▸ Exercise requirements: Your output must match the records below character for character.

▸ Records from a data source:
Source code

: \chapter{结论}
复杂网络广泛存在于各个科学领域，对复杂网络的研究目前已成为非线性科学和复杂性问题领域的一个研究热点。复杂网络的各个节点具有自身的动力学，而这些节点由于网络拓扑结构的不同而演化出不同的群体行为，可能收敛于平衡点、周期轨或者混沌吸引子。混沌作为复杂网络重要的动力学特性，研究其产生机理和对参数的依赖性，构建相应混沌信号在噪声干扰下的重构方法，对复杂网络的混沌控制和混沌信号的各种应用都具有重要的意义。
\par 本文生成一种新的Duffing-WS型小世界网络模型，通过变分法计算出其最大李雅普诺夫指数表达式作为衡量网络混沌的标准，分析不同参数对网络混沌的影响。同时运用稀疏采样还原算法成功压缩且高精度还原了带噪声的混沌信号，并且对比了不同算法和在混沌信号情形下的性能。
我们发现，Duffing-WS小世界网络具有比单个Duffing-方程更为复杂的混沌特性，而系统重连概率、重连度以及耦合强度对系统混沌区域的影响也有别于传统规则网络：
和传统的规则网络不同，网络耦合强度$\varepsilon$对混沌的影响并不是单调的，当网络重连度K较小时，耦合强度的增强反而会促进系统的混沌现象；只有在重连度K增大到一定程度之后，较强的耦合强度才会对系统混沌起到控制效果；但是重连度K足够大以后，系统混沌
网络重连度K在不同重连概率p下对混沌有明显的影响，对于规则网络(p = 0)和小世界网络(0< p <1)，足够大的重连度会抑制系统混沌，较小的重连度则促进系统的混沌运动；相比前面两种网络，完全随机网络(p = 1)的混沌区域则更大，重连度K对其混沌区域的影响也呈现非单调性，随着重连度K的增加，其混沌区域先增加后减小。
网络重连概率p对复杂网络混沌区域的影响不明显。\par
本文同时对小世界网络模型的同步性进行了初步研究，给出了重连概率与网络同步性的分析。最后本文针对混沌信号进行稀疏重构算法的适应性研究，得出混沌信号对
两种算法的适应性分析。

▸ Answer space:
Source code

: \chapter{结论}
复杂网络广泛存在于各个科学领域，对复杂网络的研究目前已成为非线性科学和复杂性问题领域的一个研究热点。复杂网络的各个节点具有自身的动力学，而这些节点由于网络拓扑结构的不同而演化出不同的群体行为，可能收敛于平衡点、周期轨或者混沌吸引子。混沌作为复杂网络重要的动力学特性，研究其产生机理和对参数的依赖性，构建相应混沌信号在噪声干扰下的重构方法，对复杂网络的混沌控制和混沌信号的各种应用都具有重要的意义。
\par 本文生成一种新的Duffing-WS型小世界网络模型，通过变分法计算出其最大李雅普诺夫指数表达式作为衡量网络混沌的标准，分析不同参数对网络混沌的影响。同时运用稀疏采样还原算法成功压缩且高精度还原了带噪声的混沌信号，并且对比了不同算法和在混沌信号情形下的性能。
我们发现，Duffing-WS小世界网络具有比单个Duffing-方程更为复杂的混沌特性，而系统重连概率、重连度以及耦合强度对系统混沌区域的影响也有别于传统规则网络：
和传统的规则网络不同，网络耦合强度$\varepsilon$对混沌的影响并不是单调的，当网络重连度K较小时，耦合强度的增强反而会促进系统的混沌现象；只有在重连度K增大到一定程度之后，较强的耦合强度才会对系统混沌起到控制效果；但是重连度K足够大以后，系统混沌
网络重连度K在不同重连概率p下对混沌有明显的影响，对于规则网络(p = 0)和小世界网络(0< p <1)，足够大的重连度会抑制系统混沌，较小的重连度则促进系统的混沌运动；相比前面两种网络，完全随机网络(p = 1)的混沌区域则更大，重连度K对其混沌区域的影响也呈现非单调性，随着重连度K的增加，其混沌区域先增加后减小。
网络重连概率p对复杂网络混沌区域的影响不明显。\par
本文同时对小世界网络模型的同步性进行了初步研究，给出了重连概率与网络同步性的分析。最后本文针对混沌信号进行稀疏重构算法的适应性研究，得出混沌信号对
两种算法的适应性分析。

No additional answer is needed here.